Evaluating evaluations. (or, video game review scores as a whole = 7.9/10)

Game reviews are more important than reviews for any other medium in predicting its financial success. For a long time, I put too much faith into them. If something came out and it received less than a 8.5/10, I became disinterested. I was doing myself a disservice. Recently I’ve noticed there are a lot of games that don’t receive critical acclaim, that I end up loving. I’ve also noticed the opposite, some “classics” I don’t particularly enjoy. Do I still think reading reviews are valuable? Of course, it’s one of my favorite things to do, but no longer will I dismiss something just because it got a 7/10 from a certain someone.
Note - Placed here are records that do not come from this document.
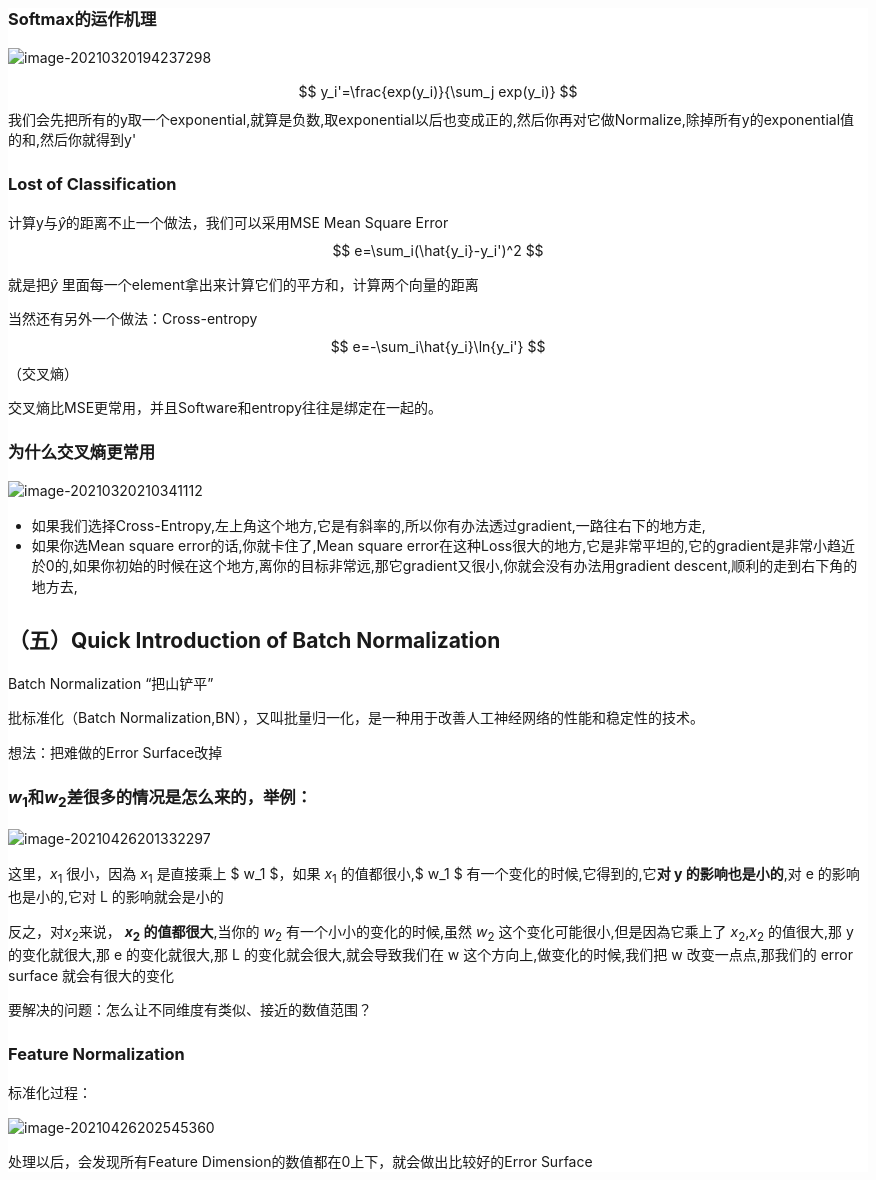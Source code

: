 ### Softmax的运作机理

![image-20210320194237298](https://camo.githubusercontent.com/8c15e7ae6bd9e8fad32130cf7c8a1dfcf983492abdca781d03f30cc2f74358f2/68747470733a2f2f67697465652e636f6d2f756e636c657374726f6e672f646565702d6c6561726e696e6732315f6e6f74652f7261772f6d61737465722f696d676265642f696d6167652d32303231303332303139343233373239382e706e67)

 $$ y_i'=\frac{exp(y_i)}{\sum_j exp(y_i)} $$ 我们会先把所有的y取一个exponential,就算是负数,取exponential以后也变成正的,然后你再对它做Normalize,除掉所有y的exponential值的和,然后你就得到y'

### Lost of Classification

计算y与$\hat y$的距离不止一个做法，我们可以采用MSE Mean Square Error $$ e=\sum_i(\hat{y_i}-y_i')^2 $$ 

就是把$\hat y$ 里面每一个element拿出来计算它们的平方和，计算两个向量的距离

当然还有另外一个做法：Cross-entropy $$ e=-\sum_i\hat{y_i}\ln{y_i'} $$ （交叉熵）

交叉熵比MSE更常用，并且Software和entropy往往是绑定在一起的。

### 为什么交叉熵更常用

![image-20210320210341112](https://camo.githubusercontent.com/47b682b0c27e82ae4fc5110695942f1bb13bfb5909ced02571fe1550dcff1170/68747470733a2f2f67697465652e636f6d2f756e636c657374726f6e672f646565702d6c6561726e696e6732315f6e6f74652f7261772f6d61737465722f696d676265642f696d6167652d32303231303332303231303334313131322e706e67)

- 如果我们选择Cross-Entropy,左上角这个地方,它是有斜率的,所以你有办法透过gradient,一路往右下的地方走,
- 如果你选Mean square error的话,你就卡住了,Mean square error在这种Loss很大的地方,它是非常平坦的,它的gradient是非常小趋近於0的,如果你初始的时候在这个地方,离你的目标非常远,那它gradient又很小,你就会没有办法用gradient descent,顺利的走到右下角的地方去,

## （五）Quick Introduction of Batch Normalization

Batch Normalization “把山铲平”

批标准化（Batch Normalization,BN），又叫批量归一化，是一种用于改善人工神经网络的性能和稳定性的技术。

想法：把难做的Error Surface改掉

### $w_1$和$w_2$差很多的情况是怎么来的，举例：

![image-20210426201332297](https://camo.githubusercontent.com/fe1a78c8e55952d7e204b1aace47c0fadd157880ba98a5bfe3fd83f3fa51a7c7/68747470733a2f2f67697465652e636f6d2f756e636c657374726f6e672f646565702d6c6561726e696e6732315f6e6f74652f7261772f6d61737465722f696d676265642f696d6167652d32303231303432363230313333323239372e706e67)



这里，$x_1$ 很小，因為 $x_1$ 是直接乘上 $ w_1 $，如果 $x_1$ 的值都很小,$ w_1 $ 有一个变化的时候,它得到的,它**对 y 的影响也是小的**,对 e 的影响也是小的,它对 L 的影响就会是小的

反之，对$x_2$来说， **$x_2$ 的值都很大**,当你的 $w_2$ 有一个小小的变化的时候,虽然 $w_2$ 这个变化可能很小,但是因為它乘上了 $x_2$,$x_2$ 的值很大,那 y 的变化就很大,那 e 的变化就很大,那 L 的变化就会很大,就会导致我们在 w 这个方向上,做变化的时候,我们把 w 改变一点点,那我们的 error surface 就会有很大的变化

要解决的问题：怎么让不同维度有类似、接近的数值范围？

### Feature Normalization

标准化过程：

![image-20210426202545360](https://camo.githubusercontent.com/8d83df7a7615ab64aaa96c9ab2b513679ea08128371a17697592885009aa0a79/68747470733a2f2f67697465652e636f6d2f756e636c657374726f6e672f646565702d6c6561726e696e6732315f6e6f74652f7261772f6d61737465722f696d676265642f696d6167652d32303231303432363230323534353336302e706e67)



处理以后，会发现所有Feature Dimension的数值都在0上下，就会做出比较好的Error Surface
A Take Two executive acknowledges the importance of review scores in a recent Gamespot article. He mentions that while a movie may get trashed by critics, if it’s a “crowd pleasing comedy” people will still show up to the theater. That’s almost never true for video games. Metacritic, the review aggregate site, has become so important that publishers give developers bonuses based on their final Metacritic score.

There are some in the gaming journalism industry that are trying to change that. Eurogamer recently shook things up a bit when they announced they would be forgoing reviews scores. For those that don’t have time to read the entire review, they still label games as Avoid, Recommended or Essential. By doing so, they have removed themselves from Metacritic. Kotaku also doesn’t use scores. I think this is a good way to go, although admittedly there are aspects I would miss. It’s what’s in the review that matters. Unfortunately, I don’t see most of the industry going this route as gamers tend to be highly value ratings, especially on mobile devices.
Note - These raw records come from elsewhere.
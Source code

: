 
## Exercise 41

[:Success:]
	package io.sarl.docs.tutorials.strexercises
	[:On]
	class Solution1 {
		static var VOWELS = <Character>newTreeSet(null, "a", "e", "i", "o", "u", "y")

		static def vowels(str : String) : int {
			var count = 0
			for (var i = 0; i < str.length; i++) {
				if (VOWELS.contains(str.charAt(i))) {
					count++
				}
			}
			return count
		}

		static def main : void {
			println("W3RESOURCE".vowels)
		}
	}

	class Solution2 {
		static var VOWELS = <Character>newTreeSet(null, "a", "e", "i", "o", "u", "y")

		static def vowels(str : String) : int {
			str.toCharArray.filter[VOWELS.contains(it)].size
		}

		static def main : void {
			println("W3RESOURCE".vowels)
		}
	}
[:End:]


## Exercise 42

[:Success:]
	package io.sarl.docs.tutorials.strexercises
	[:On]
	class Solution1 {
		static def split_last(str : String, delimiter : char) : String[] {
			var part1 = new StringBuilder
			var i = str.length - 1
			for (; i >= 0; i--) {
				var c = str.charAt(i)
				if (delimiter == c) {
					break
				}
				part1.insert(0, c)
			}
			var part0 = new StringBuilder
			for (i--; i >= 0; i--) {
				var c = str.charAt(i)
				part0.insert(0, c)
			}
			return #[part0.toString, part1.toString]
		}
A recent Kindafunny Gamescast had a great discussion about review scores.

Colin Mortiarty’s main point is that reducing your review, something that is totally subjective, to a number is counterproductive. Why not just read it and figure out for yourself if it is something you would enjoy? Tim Gettys makes a counterpoint that there are lots of people that play games casually. They just want to know whether a game is worth playing or not, and looking at a few numbers is a lot easier to do than combing through thousands of words and deciding who to trust. A Metacritc score is perfect for people like that. But overall I think it’s hurting the industry.

Placing less importance on game reviews has made me a more well rounded gamer. If something intrigues me and doesn’t get a 9/10, I’ll still experience it for myself. My most played game this generation, Destiny, has a 76 on Metacritic. I had fun recently with Tokyo Jungle, a totally weird game that has a score of 74. The old me probably would have dismissed it.

What about you? How much do you value review scores? Is there a certain ratings system that you prefer? Think they should be abolished completely? Or do you like the way things are now? Let me know in the comments.